■ Problem details:
Count the lines below in which "syntax" appears, then give that number by itself.
(Supplied material begins)
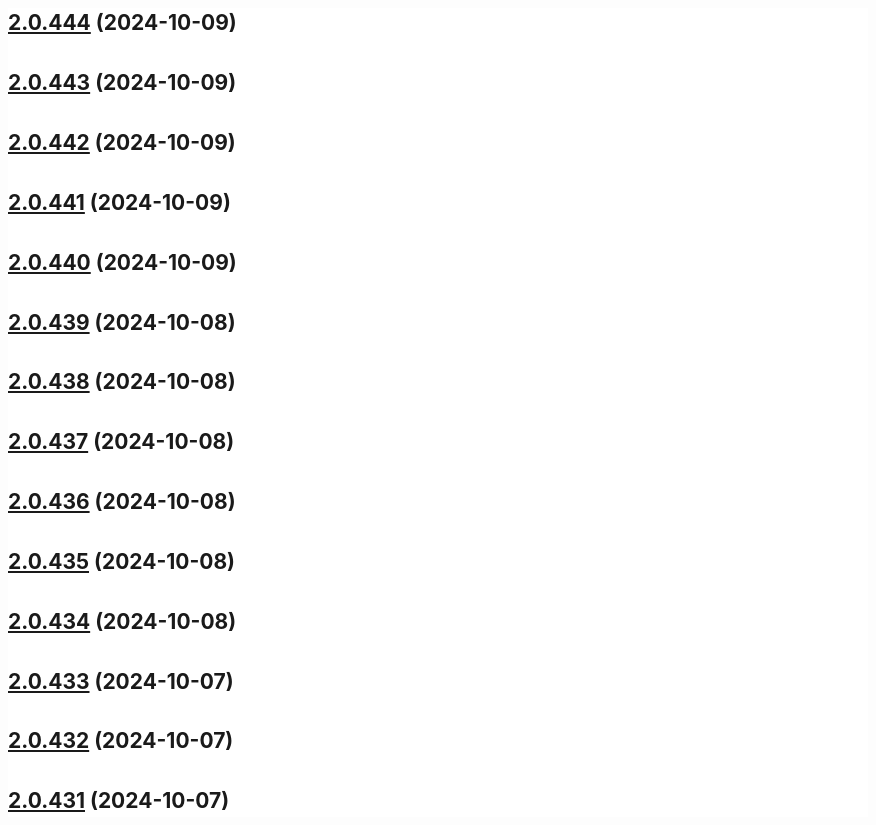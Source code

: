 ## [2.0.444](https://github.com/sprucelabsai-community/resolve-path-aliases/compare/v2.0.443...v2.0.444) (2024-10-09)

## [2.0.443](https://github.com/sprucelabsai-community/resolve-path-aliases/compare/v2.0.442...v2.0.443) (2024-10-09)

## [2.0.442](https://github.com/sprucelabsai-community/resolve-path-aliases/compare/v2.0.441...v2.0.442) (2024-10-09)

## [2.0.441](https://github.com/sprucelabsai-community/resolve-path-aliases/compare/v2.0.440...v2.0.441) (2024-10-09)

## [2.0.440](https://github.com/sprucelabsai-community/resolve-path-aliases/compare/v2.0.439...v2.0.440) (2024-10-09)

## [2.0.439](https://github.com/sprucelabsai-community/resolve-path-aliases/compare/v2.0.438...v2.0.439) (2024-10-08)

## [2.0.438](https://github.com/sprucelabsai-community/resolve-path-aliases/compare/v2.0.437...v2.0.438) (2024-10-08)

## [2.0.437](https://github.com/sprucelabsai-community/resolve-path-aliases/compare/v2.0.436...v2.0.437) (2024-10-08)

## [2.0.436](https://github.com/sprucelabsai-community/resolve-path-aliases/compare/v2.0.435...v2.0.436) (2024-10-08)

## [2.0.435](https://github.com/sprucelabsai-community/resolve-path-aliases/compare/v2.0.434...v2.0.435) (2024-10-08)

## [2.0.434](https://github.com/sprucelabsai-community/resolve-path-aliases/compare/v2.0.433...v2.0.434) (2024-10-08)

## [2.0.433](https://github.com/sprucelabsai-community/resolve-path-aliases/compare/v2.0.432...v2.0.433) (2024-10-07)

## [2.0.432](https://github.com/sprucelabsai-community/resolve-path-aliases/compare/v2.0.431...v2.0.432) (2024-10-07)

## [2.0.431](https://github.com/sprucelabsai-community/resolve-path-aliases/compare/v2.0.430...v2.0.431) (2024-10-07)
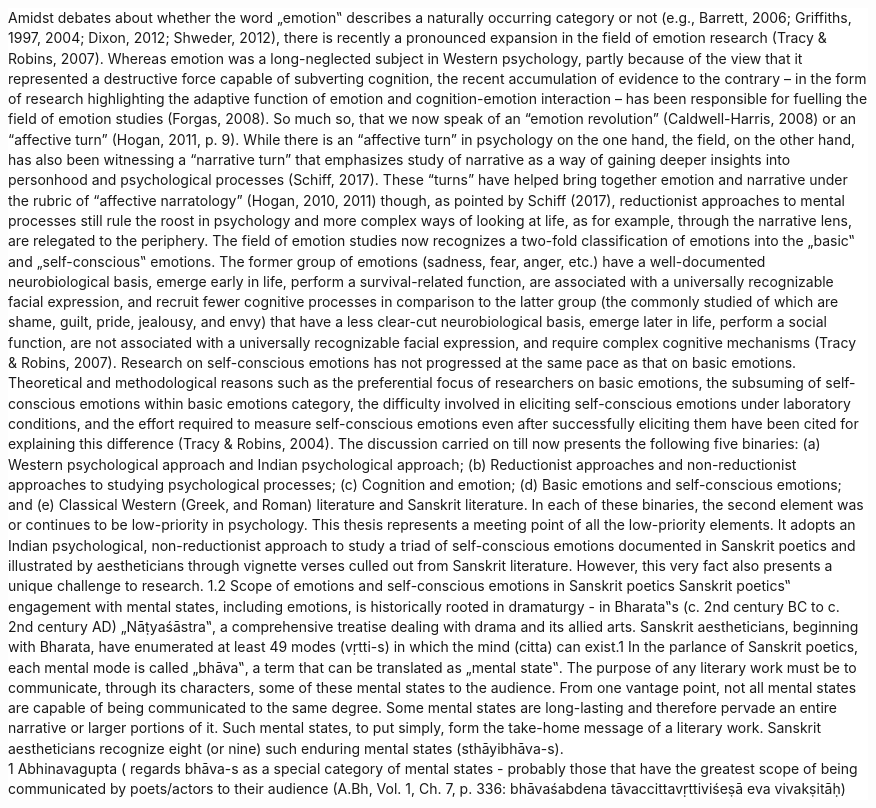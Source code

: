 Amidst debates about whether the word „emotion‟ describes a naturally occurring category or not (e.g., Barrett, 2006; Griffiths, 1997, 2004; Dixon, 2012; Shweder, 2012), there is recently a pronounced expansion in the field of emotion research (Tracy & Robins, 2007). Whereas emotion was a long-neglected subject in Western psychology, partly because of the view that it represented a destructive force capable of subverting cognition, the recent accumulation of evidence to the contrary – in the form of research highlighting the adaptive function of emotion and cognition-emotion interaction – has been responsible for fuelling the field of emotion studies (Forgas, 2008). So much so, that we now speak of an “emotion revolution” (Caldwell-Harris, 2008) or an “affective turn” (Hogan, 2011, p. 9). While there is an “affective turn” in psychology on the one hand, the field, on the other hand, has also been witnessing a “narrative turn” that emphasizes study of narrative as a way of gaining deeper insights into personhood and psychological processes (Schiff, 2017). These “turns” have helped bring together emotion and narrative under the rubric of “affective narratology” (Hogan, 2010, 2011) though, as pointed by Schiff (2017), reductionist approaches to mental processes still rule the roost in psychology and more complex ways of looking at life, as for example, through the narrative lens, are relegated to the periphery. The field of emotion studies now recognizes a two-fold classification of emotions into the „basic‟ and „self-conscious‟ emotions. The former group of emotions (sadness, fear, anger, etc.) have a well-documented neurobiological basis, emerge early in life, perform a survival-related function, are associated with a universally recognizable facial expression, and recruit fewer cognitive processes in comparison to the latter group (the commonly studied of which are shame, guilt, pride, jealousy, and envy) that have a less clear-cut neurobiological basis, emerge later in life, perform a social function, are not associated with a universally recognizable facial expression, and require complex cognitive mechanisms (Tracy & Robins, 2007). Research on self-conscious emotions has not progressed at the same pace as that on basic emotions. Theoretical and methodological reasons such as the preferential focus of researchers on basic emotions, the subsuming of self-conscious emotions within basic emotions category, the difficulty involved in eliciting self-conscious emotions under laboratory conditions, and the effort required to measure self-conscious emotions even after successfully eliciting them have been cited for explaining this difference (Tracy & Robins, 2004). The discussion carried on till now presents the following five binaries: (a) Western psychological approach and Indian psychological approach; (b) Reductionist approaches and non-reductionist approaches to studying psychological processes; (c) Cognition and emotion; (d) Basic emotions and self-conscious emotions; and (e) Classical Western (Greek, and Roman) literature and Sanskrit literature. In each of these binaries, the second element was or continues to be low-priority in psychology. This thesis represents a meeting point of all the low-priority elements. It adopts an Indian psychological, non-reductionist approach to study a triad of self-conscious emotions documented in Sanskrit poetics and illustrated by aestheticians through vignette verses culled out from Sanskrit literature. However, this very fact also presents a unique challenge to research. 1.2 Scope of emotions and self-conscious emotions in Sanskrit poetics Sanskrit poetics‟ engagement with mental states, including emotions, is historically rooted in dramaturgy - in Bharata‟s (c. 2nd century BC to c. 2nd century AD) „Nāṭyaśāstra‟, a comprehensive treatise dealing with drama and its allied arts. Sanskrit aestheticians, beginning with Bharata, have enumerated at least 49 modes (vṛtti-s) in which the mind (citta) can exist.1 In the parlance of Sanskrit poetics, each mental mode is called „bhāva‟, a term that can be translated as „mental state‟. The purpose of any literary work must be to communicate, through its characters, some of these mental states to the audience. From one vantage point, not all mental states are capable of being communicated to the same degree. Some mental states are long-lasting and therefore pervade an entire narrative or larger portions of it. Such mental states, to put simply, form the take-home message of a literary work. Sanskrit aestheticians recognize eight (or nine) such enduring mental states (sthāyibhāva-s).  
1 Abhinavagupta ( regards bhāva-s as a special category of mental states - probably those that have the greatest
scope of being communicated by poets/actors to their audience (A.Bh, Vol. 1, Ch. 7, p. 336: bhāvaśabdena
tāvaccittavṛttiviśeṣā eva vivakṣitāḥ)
(Supplied material ends)
(Supplied material begins)
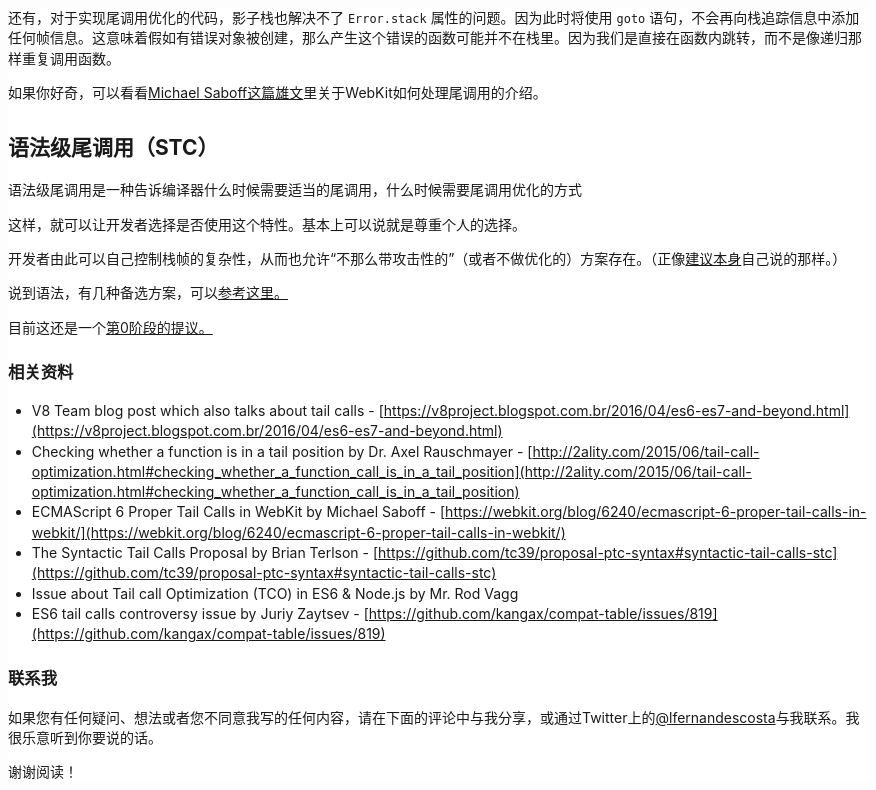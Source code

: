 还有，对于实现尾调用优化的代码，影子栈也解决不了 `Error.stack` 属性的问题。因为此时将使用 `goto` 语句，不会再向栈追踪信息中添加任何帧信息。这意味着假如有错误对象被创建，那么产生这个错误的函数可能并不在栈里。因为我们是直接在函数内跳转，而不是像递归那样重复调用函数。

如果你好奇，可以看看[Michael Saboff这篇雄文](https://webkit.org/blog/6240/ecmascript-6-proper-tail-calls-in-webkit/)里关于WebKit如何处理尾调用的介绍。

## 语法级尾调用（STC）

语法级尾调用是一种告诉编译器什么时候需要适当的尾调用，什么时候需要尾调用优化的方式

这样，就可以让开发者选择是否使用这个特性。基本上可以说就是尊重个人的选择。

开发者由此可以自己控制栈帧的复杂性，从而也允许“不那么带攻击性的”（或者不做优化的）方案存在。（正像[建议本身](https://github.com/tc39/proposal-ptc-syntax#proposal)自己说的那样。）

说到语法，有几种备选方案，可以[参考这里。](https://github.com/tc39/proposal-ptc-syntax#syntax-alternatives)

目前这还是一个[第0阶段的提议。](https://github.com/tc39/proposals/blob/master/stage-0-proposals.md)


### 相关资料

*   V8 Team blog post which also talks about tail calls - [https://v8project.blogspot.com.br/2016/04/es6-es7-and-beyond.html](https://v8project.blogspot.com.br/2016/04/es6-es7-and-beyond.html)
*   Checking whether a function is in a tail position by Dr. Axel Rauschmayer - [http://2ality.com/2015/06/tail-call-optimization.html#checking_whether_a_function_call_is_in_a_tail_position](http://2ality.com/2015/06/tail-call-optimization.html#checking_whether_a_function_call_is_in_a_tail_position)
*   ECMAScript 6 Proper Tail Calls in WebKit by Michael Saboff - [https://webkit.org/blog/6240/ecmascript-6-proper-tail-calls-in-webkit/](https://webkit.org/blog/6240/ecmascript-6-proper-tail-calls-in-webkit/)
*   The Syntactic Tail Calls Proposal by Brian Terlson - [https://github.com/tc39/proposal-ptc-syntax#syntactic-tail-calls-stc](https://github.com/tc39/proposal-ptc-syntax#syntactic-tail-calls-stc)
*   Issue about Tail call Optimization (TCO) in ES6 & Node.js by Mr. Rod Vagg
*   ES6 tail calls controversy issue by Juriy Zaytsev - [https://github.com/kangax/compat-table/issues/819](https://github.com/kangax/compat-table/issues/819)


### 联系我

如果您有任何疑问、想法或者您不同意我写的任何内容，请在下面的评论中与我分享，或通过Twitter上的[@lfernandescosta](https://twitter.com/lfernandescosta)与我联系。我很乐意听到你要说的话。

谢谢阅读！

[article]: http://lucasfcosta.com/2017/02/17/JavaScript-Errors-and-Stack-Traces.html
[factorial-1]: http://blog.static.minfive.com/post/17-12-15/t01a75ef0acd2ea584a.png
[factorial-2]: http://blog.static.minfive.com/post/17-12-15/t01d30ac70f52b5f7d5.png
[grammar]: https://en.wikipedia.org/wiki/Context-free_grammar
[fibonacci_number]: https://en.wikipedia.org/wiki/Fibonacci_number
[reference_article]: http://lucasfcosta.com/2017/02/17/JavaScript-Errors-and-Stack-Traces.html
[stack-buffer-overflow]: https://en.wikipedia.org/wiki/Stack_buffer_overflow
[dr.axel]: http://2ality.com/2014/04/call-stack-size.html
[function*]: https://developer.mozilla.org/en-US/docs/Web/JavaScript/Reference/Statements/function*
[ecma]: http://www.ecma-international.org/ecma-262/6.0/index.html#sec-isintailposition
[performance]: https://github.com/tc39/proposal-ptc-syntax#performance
(Supplied material ends)
■ The completed task:
4